# click noise when shifting from 1st to 2nd after starting the car.



## CHUV (Jun 25, 2011)

That could be the ABS/Stabilitrac selftest. I have an automatic so I can't speak for the shifter movement situation but I know on my car this click/buzz/electronic noise can be felt in the brake pedal (because it does come from that area). The selftest happens after a certain speed (I'm thinking 5 mph or so). Pay attention next time if it happens at the same speed every time. And yes, it only happens just after first starting the car and moving past that speed point.


----------



## sciphi (Aug 26, 2011)

ABS self-test. Try accelerating hard in 1st and popping it out of gear before 10 mph. Guarantee you'll hear it by itself, no shifting needed.

The shifter will slightly move when letting off the gas due to the transmission/engine rocking slightly in their mounts. It's normal.


----------



## Chevy Customer Care (Oct 29, 2011)

CruzeEcoBlueTopaz said:


> allright so my 2012 eco has 18k miles on it and ive noticed that ever since i picked up the car from the dealership brand new about the time i shift from 1st to 2nd i hear like a click noise coming from near my pedals and then right after that noise i hear another click noise somewhere near and inside my steering collum. now this only happens once and its always only after i just started my car. also my gear shift will slightly move while in gear when i accelerate or take my foot off the gas padel. just wondering if anyone else is experiencing this.




CruzeEcoBlueTopaz,
I would also have to agree that it sounds like you are hearing the ABS Self Check. When the engine is started and the vehicle begins to drive away, ABS checks itself. A momentary motor or clicking noise might be heard while this test is going on, and it might even be noticed that the brake pedal moves a little.
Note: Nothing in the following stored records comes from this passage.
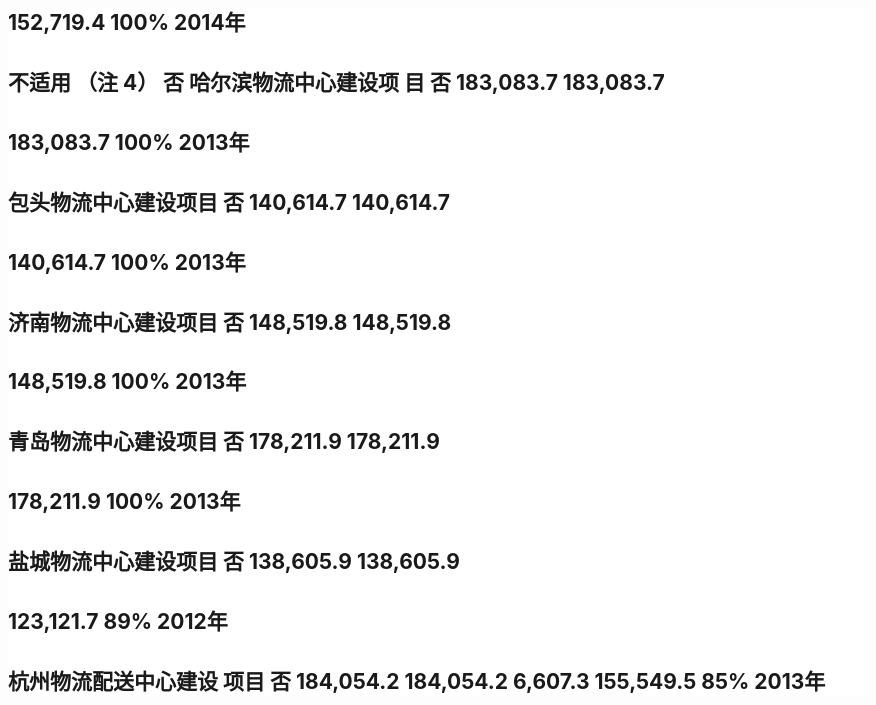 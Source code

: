 152,719.4
100%
2014年
-
不适用
（注
4）
否
哈尔滨物流中心建设项
目
否
183,083.7
183,083.7
-
183,083.7
100%
2013年
-
包头物流中心建设项目
否
140,614.7
140,614.7
-
140,614.7
100%
2013年
-
济南物流中心建设项目
否
148,519.8
148,519.8
-
148,519.8
100%
2013年
-
青岛物流中心建设项目
否
178,211.9
178,211.9
-
178,211.9
100%
2013年
-
盐城物流中心建设项目
否
138,605.9
138,605.9
-
123,121.7
89%
2012年
-
杭州物流配送中心建设
项目
否
184,054.2
184,054.2
6,607.3
155,549.5
85%
2013年
- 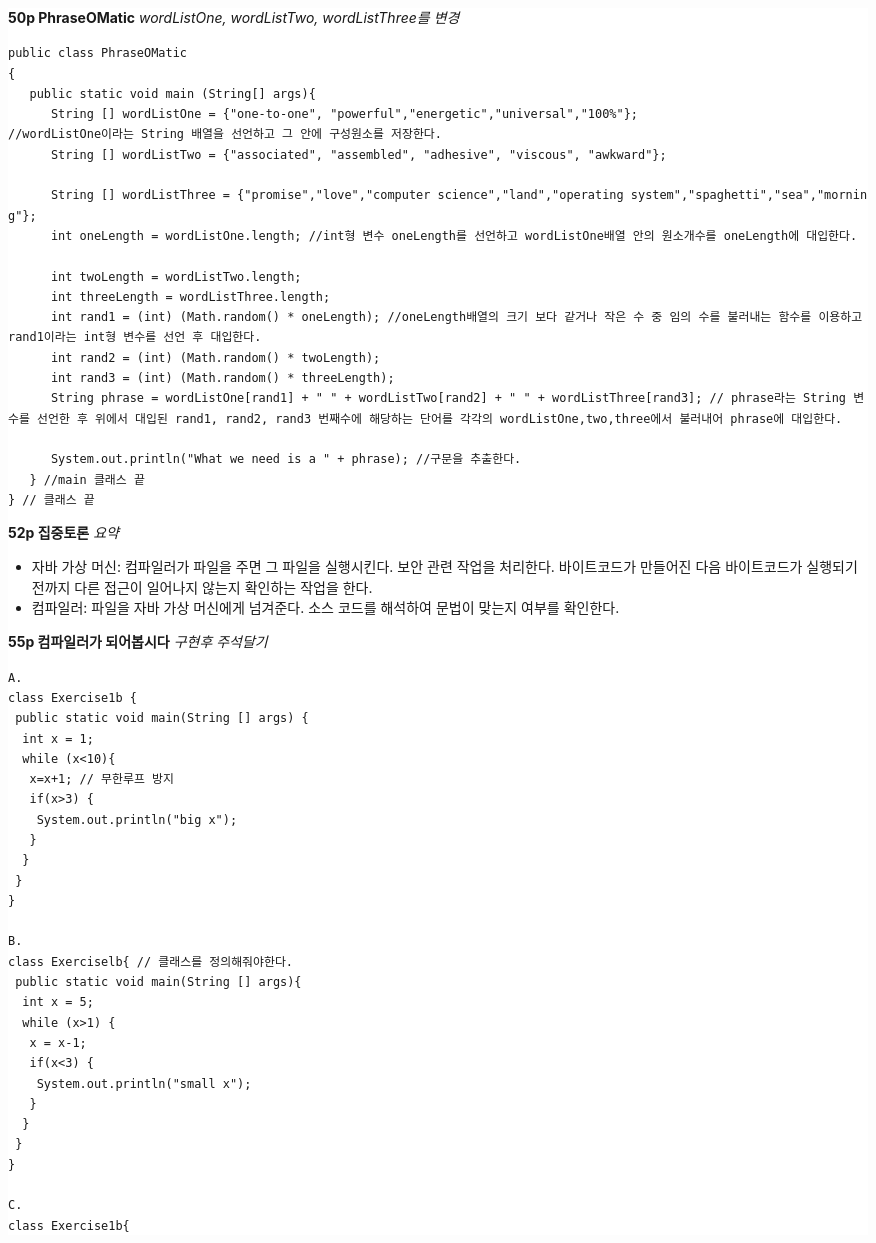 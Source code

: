 **50p PhraseOMatic** _wordListOne, wordListTwo, wordListThree를 변경_

```
public class PhraseOMatic
{   
   public static void main (String[] args){
      String [] wordListOne = {"one-to-one", "powerful","energetic","universal","100%"}; 
//wordListOne이라는 String 배열을 선언하고 그 안에 구성원소를 저장한다.            
      String [] wordListTwo = {"associated", "assembled", "adhesive", "viscous", "awkward"};      

      String [] wordListThree = {"promise","love","computer science","land","operating system","spaghetti","sea","morning"};           
      int oneLength = wordListOne.length; //int형 변수 oneLength를 선언하고 wordListOne배열 안의 원소개수를 oneLength에 대입한다.      
      int twoLength = wordListTwo.length;      
      int threeLength = wordListThree.length;      
      int rand1 = (int) (Math.random() * oneLength); //oneLength배열의 크기 보다 같거나 작은 수 중 임의 수를 불러내는 함수를 이용하고 rand1이라는 int형 변수를 선언 후 대입한다.       
      int rand2 = (int) (Math.random() * twoLength);      
      int rand3 = (int) (Math.random() * threeLength);      
      String phrase = wordListOne[rand1] + " " + wordListTwo[rand2] + " " + wordListThree[rand3]; // phrase라는 String 변수를 선언한 후 위에서 대입된 rand1, rand2, rand3 번째수에 해당하는 단어를 각각의 wordListOne,two,three에서 불러내어 phrase에 대입한다.      
      System.out.println("What we need is a " + phrase); //구문을 추출한다.           
   } //main 클래스 끝  
} // 클래스 끝

```

**52p 집중토론** _요약_

  * 자바 가상 머신: 컴파일러가 파일을 주면 그 파일을 실행시킨다. 보안 관련 작업을 처리한다. 바이트코드가 만들어진 다음 바이트코드가 실행되기 전까지 다른 접근이 일어나지 않는지 확인하는 작업을 한다.
  * 컴파일러: 파일을 자바 가상 머신에게 넘겨준다. 소스 코드를 해석하여 문법이 맞는지 여부를 확인한다.

**55p 컴파일러가 되어봅시다** _구현후 주석달기_

```
A. 
class Exercise1b {
 public static void main(String [] args) {
  int x = 1;
  while (x<10){
   x=x+1; // 무한루프 방지
   if(x>3) {
    System.out.println("big x");
   }
  }
 }
}

B.
class Exerciselb{ // 클래스를 정의해줘야한다.
 public static void main(String [] args){
  int x = 5;
  while (x>1) {
   x = x-1;
   if(x<3) {
    System.out.println("small x");
   }
  }
 }
}

C.
class Exercise1b{
```
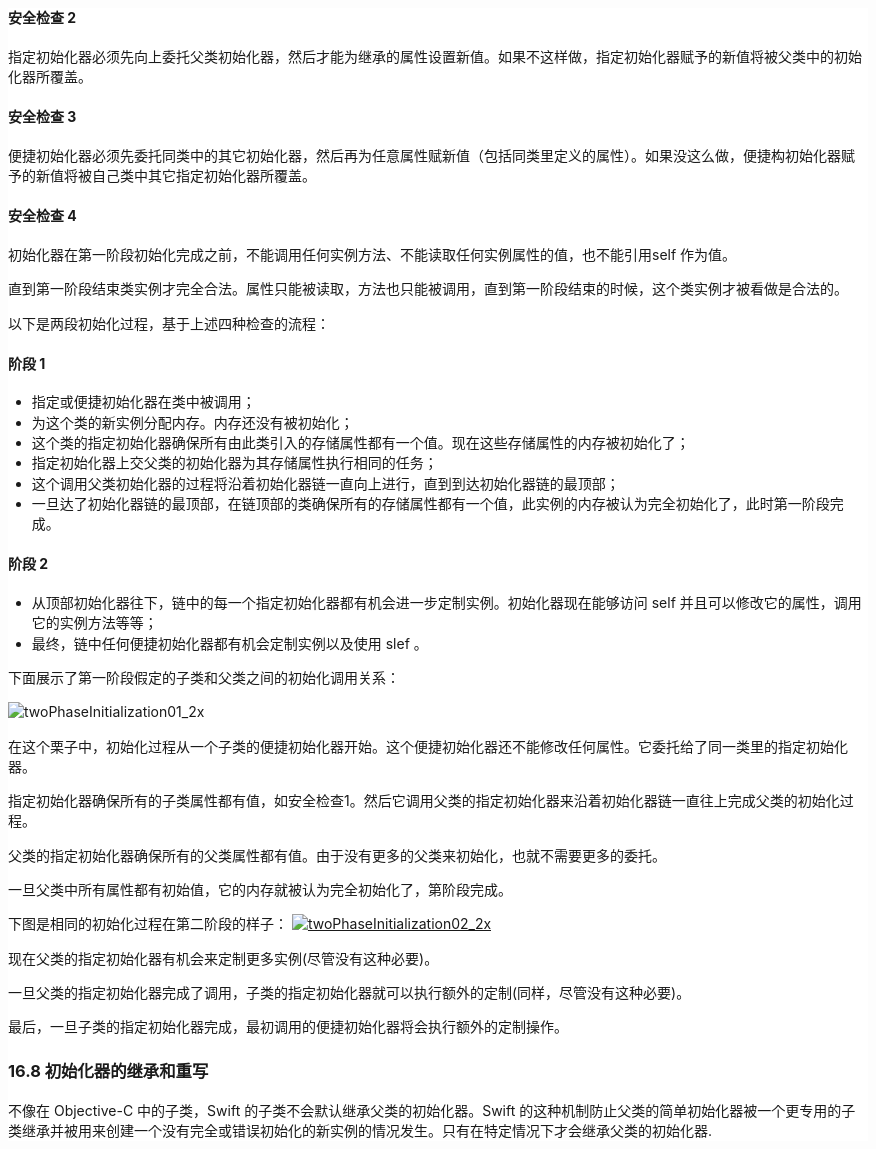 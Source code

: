 #### **安全检查 2**

指定初始化器必须先向上委托父类初始化器，然后才能为继承的属性设置新值。如果不这样做，指定初始化器赋予的新值将被父类中的初始化器所覆盖。

#### **安全检查 3**

便捷初始化器必须先委托同类中的其它初始化器，然后再为任意属性赋新值（包括同类里定义的属性）。如果没这么做，便捷构初始化器赋予的新值将被自己类中其它指定初始化器所覆盖。

#### **安全检查 4**

初始化器在第一阶段初始化完成之前，不能调用任何实例方法、不能读取任何实例属性的值，也不能引用self 作为值。

直到第一阶段结束类实例才完全合法。属性只能被读取，方法也只能被调用，直到第一阶段结束的时候，这个类实例才被看做是合法的。

以下是两段初始化过程，基于上述四种检查的流程：

#### **阶段 1**

- 指定或便捷初始化器在类中被调用；
- 为这个类的新实例分配内存。内存还没有被初始化；
- 这个类的指定初始化器确保所有由此类引入的存储属性都有一个值。现在这些存储属性的内存被初始化了；
- 指定初始化器上交父类的初始化器为其存储属性执行相同的任务；
- 这个调用父类初始化器的过程将沿着初始化器链一直向上进行，直到到达初始化器链的最顶部；
- 一旦达了初始化器链的最顶部，在链顶部的类确保所有的存储属性都有一个值，此实例的内存被认为完全初始化了，此时第一阶段完成。

#### **阶段 2**

- 从顶部初始化器往下，链中的每一个指定初始化器都有机会进一步定制实例。初始化器现在能够访问 self 并且可以修改它的属性，调用它的实例方法等等；
- 最终，链中任何便捷初始化器都有机会定制实例以及使用 slef 。

下面展示了第一阶段假定的子类和父类之间的初始化调用关系：



![twoPhaseInitialization01_2x](https://www.logcg.com/wp-content/uploads/2015/08/twoPhaseInitialization01_2x.png)

在这个栗子中，初始化过程从一个子类的便捷初始化器开始。这个便捷初始化器还不能修改任何属性。它委托给了同一类里的指定初始化器。

指定初始化器确保所有的子类属性都有值，如安全检查1。然后它调用父类的指定初始化器来沿着初始化器链一直往上完成父类的初始化过程。

父类的指定初始化器确保所有的父类属性都有值。由于没有更多的父类来初始化，也就不需要更多的委托。

一旦父类中所有属性都有初始值，它的内存就被认为完全初始化了，第阶段完成。

下图是相同的初始化过程在第二阶段的样子：
[![twoPhaseInitialization02_2x](https://www.logcg.com/wp-content/uploads/2015/08/twoPhaseInitialization02_2x.png)](https://www.logcg.com/wp-content/uploads/2015/08/twoPhaseInitialization02_2x.png)

现在父类的指定初始化器有机会来定制更多实例(尽管没有这种必要)。

一旦父类的指定初始化器完成了调用，子类的指定初始化器就可以执行额外的定制(同样，尽管没有这种必要)。

最后，一旦子类的指定初始化器完成，最初调用的便捷初始化器将会执行额外的定制操作。





### 16.8 初始化器的继承和重写

不像在 Objective-C 中的子类，Swift 的子类不会默认继承父类的初始化器。Swift 的这种机制防止父类的简单初始化器被一个更专用的子类继承并被用来创建一个没有完全或错误初始化的新实例的情况发生。只有在特定情况下才会继承父类的初始化器.
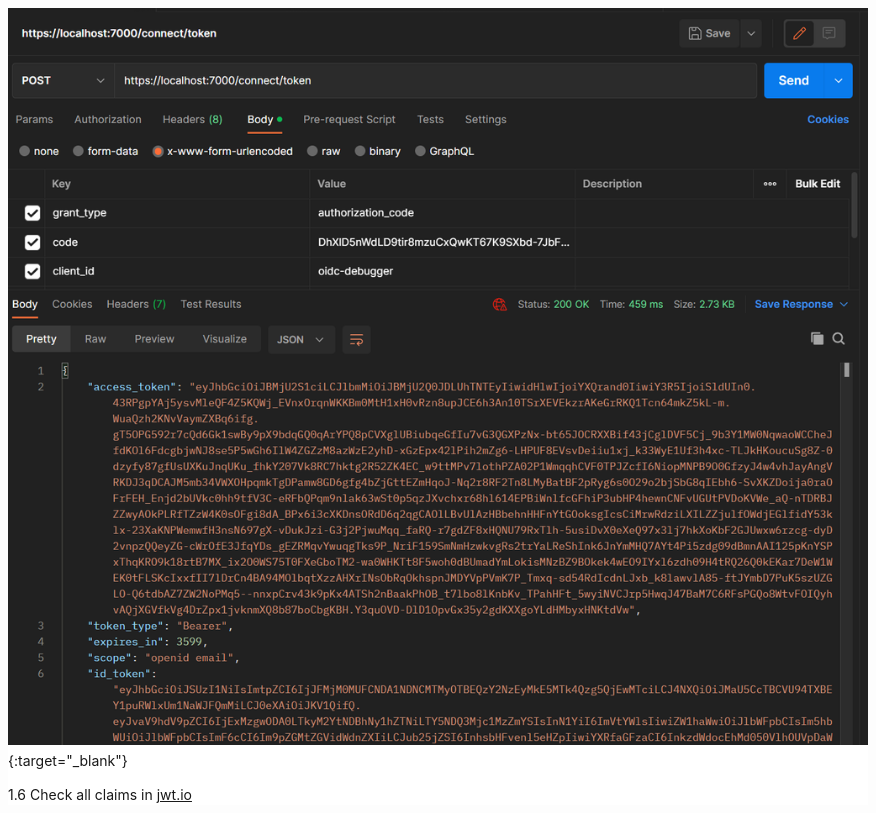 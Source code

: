 [![alt_text](/assets/2023-03-24-openid-connect-authorization-code-using-openiddict-and-dot-net/image5.png "image_tooltip")](/assets/2023-03-24-openid-connect-authorization-code-using-openiddict-and-dot-net/image5.png "image_tooltip"){:target="_blank"}


1.6 Check all claims in [jwt.io](https://jwt.io/)

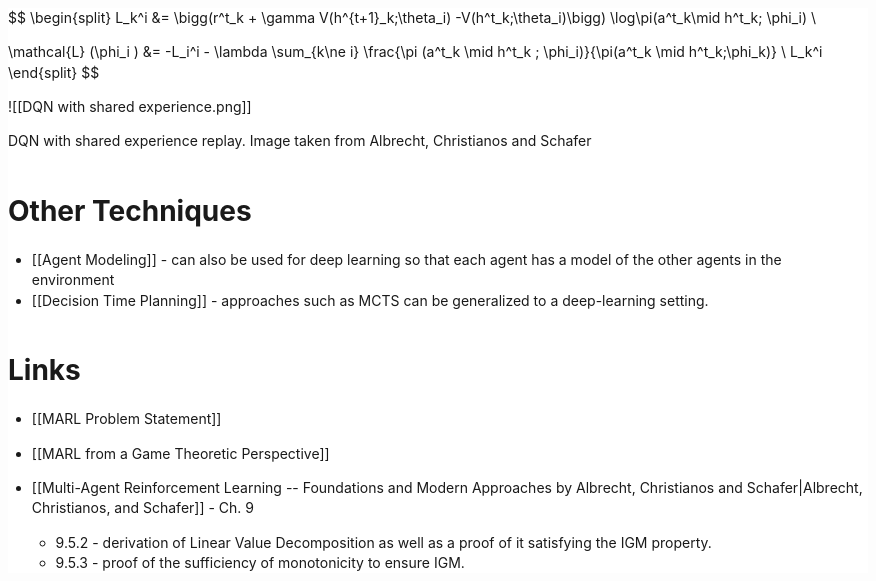   $$
  \begin{split}
  L_k^i  &=  \bigg(r^t_k + \gamma V(h^{t+1}_k;\theta_i) -V(h^t_k;\theta_i)\bigg) \log\pi(a^t_k\mid h^t_k; \phi_i) \\ 
  
  \mathcal{L} (\phi_i ) &= -L_i^i - \lambda \sum_{k\ne i} \frac{\pi (a^t_k \mid h^t_k ; \phi_i)}{\pi(a^t_k \mid h^t_k;\phi_k)} \ L_k^i
  \end{split}
  $$



![[DQN with shared experience.png]]
<figcaption> DQN with shared experience replay. Image taken from Albrecht, Christianos  and Schafer  </figcaption>

# Other Techniques 
* [[Agent Modeling]] - can also be used for deep learning so that each agent has a model of the other agents in the environment 
* [[Decision Time Planning]] - approaches such as MCTS can be generalized to a deep-learning setting. 


# Links 
* [[MARL Problem Statement]]
* [[MARL from a Game Theoretic Perspective]]

* [[Multi-Agent Reinforcement Learning -- Foundations and Modern Approaches by Albrecht, Christianos and Schafer|Albrecht, Christianos, and Schafer]] - Ch. 9
	* 9.5.2 - derivation of Linear Value Decomposition as well as a proof of it satisfying the IGM property.
	* 9.5.3 - proof of the sufficiency of monotonicity to ensure IGM. 


[^mapgm_1]: We don't need to define a decentralized critic since during inference the critic is never used. 
[^valdec]: One approach is to use the observation that not all agents interact with each other. 
[^Mahajan_2020]: Mahajan, Rashid, Samvelyan, Whiteson (2020) [MAVEN: Multi-Agent Variational Exploration](https://arxiv.org/pdf/1910.07483.pdf)
[^param_1]: Analogous to training the models to be few-shot since it encodes many behaviors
This is normal. If you do not feel that this is the sound that you are hearing I would suggest that you take your Cruze into your dealership and have them look into this for you. If you have any other questions please feel free to contact me.
Thank you,
Stacy Chevrolet Customer Service


----------



## Pilsner73 (Apr 17, 2012)

I have a question about this, my friend is noticing the a noise on a 2012 Eco between 1st and 2nd but the odd thing is this noise only seems noticeable some of the time after starting the car. If the car is left off for two or more and started a noise is usually heard between 1st and 2nd, but if the car is only off for a short time (less than an hour or two) the noise is not noticed even if being listened for after startup and moving between 1st/2nd.


----------